What to do: Once you reach the line that holds "is $\bff$, output" in the listing below, output it and every line after it through the line that holds "output are insignificant.", word for word.
::::::::::
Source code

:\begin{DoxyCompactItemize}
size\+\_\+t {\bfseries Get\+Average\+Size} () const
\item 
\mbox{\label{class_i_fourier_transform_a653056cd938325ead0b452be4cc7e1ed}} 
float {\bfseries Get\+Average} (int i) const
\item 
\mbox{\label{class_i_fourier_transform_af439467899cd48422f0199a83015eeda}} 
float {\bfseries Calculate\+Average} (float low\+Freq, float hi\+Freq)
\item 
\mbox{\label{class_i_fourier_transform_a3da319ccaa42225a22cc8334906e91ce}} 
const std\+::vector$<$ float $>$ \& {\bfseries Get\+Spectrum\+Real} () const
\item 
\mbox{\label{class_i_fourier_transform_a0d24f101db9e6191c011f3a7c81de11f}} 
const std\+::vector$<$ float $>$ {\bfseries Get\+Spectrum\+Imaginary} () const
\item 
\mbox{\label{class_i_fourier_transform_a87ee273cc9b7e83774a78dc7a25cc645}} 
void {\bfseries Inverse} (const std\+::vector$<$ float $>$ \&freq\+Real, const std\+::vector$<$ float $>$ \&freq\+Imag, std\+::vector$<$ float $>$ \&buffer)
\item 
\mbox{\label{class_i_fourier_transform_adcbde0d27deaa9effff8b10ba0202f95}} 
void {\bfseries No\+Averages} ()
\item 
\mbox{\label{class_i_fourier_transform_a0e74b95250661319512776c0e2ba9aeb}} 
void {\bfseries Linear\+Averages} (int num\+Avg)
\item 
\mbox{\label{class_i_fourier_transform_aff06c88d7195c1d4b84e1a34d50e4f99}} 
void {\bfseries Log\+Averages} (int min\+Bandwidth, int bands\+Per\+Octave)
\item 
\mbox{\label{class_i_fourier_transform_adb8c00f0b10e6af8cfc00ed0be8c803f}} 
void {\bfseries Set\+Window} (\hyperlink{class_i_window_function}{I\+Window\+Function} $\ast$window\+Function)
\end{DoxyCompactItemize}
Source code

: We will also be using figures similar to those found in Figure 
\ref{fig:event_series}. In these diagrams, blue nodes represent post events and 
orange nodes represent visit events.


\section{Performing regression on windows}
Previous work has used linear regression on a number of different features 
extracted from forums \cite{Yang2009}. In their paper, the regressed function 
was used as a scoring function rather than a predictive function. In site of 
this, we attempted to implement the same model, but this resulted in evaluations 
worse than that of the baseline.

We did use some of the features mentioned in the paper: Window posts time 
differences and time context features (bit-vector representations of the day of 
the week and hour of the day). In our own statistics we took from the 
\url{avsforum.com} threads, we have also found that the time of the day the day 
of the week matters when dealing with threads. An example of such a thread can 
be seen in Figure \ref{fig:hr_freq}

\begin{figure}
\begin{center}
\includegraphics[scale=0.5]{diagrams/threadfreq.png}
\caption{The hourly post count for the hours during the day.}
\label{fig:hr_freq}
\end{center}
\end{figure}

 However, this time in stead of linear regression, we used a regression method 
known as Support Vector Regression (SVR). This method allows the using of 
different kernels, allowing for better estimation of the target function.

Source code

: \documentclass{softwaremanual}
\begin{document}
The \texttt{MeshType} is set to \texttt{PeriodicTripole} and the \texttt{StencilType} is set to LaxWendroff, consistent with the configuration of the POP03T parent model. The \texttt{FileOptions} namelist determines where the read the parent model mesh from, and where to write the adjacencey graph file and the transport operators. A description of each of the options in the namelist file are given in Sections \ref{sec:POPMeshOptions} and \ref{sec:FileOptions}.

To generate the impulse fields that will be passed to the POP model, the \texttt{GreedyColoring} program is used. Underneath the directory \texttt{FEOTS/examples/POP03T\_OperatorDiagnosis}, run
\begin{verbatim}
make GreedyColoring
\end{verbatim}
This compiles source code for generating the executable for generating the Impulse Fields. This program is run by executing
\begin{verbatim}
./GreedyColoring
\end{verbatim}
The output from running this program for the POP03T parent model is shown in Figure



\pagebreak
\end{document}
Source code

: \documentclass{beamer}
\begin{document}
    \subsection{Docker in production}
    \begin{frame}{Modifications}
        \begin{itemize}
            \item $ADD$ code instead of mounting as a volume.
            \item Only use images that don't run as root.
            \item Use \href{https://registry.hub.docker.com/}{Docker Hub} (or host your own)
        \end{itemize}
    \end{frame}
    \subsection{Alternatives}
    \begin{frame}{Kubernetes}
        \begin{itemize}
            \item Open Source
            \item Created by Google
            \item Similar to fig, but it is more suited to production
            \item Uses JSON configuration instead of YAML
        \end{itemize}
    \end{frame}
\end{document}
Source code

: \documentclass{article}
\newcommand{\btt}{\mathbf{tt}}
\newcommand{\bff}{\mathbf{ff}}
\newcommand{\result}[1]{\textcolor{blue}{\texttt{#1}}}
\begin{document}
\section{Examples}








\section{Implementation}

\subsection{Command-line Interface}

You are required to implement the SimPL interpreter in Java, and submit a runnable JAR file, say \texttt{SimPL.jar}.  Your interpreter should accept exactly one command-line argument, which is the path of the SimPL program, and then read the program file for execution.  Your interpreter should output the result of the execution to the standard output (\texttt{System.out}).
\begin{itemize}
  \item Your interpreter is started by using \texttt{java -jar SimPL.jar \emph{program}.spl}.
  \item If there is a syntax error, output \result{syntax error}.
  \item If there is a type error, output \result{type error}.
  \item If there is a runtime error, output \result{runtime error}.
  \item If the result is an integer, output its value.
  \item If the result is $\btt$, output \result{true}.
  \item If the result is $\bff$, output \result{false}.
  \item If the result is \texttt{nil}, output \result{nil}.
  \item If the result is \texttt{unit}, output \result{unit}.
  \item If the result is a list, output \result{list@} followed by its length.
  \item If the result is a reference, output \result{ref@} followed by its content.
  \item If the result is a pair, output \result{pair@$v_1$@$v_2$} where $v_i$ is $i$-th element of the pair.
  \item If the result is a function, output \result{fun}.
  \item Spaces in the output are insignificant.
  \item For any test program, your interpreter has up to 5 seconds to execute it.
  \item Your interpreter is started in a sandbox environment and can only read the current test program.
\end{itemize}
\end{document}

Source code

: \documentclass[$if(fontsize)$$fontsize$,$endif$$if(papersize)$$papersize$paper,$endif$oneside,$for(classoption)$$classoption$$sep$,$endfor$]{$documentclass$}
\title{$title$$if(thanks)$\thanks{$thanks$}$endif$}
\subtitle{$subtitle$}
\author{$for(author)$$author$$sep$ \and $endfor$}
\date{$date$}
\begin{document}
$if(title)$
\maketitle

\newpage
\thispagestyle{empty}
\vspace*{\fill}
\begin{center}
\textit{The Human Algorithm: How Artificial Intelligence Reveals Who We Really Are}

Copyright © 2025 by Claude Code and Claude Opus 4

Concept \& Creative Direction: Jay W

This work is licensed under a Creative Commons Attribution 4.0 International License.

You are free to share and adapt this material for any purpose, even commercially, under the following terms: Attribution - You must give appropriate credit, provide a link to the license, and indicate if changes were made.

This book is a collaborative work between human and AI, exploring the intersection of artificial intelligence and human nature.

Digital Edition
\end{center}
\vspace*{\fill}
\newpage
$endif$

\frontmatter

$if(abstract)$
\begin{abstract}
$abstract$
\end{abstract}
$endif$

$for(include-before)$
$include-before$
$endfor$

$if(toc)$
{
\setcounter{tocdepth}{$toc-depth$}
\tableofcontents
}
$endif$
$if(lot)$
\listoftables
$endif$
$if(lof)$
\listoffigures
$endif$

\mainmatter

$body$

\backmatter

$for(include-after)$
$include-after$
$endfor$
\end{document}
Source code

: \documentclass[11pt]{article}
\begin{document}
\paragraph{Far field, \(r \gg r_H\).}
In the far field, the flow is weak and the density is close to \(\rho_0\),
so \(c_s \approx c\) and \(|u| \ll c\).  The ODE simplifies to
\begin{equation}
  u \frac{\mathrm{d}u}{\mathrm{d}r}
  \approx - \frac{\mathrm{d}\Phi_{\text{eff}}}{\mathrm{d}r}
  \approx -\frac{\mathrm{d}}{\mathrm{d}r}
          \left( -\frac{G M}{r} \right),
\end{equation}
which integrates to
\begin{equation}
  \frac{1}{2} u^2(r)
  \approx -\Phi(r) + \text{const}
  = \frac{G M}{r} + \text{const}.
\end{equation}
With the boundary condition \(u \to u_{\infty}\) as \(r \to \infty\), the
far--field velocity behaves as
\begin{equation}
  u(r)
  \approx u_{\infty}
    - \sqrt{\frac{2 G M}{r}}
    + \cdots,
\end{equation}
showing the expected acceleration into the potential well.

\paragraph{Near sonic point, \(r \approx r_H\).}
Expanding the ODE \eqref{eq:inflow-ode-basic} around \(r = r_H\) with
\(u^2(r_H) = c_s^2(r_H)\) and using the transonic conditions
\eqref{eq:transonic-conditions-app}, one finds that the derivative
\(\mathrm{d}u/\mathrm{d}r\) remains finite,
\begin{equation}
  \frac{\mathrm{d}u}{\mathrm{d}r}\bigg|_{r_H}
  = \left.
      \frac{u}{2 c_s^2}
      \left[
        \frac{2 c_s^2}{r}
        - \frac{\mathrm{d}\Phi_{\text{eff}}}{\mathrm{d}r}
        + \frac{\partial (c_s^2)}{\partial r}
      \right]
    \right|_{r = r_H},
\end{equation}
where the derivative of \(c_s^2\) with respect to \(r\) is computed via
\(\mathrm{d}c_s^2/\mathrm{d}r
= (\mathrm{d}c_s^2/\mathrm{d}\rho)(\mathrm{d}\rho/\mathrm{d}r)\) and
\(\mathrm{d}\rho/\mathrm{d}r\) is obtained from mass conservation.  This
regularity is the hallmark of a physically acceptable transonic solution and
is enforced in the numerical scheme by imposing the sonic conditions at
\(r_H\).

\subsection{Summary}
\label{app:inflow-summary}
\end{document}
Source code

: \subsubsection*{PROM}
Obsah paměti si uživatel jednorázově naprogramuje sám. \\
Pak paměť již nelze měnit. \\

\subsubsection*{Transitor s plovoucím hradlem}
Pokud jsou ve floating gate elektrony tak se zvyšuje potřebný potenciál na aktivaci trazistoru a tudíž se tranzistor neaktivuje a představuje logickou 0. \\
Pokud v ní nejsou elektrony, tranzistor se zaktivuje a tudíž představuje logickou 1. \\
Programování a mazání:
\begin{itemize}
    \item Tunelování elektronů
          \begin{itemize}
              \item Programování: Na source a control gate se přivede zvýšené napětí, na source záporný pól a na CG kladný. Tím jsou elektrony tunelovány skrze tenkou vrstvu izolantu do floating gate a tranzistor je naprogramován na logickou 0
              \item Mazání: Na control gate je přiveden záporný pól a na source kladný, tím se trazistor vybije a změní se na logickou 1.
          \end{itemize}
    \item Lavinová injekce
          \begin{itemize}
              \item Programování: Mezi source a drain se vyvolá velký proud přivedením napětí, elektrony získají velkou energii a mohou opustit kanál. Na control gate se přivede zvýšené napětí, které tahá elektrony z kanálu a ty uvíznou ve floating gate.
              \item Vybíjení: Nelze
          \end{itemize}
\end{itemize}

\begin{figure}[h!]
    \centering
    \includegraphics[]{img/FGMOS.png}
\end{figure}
::::::::::
Result of the exercise:
  \item If the result is $\bff$, output \result{false}.
  \item If the result is \texttt{nil}, output \result{nil}.
  \item If the result is \texttt{unit}, output \result{unit}.
  \item If the result is a list, output \result{list@} followed by its length.
  \item If the result is a reference, output \result{ref@} followed by its content.
  \item If the result is a pair, output \result{pair@$v_1$@$v_2$} where $v_i$ is $i$-th element of the pair.
  \item If the result is a function, output \result{fun}.
  \item Spaces in the output are insignificant.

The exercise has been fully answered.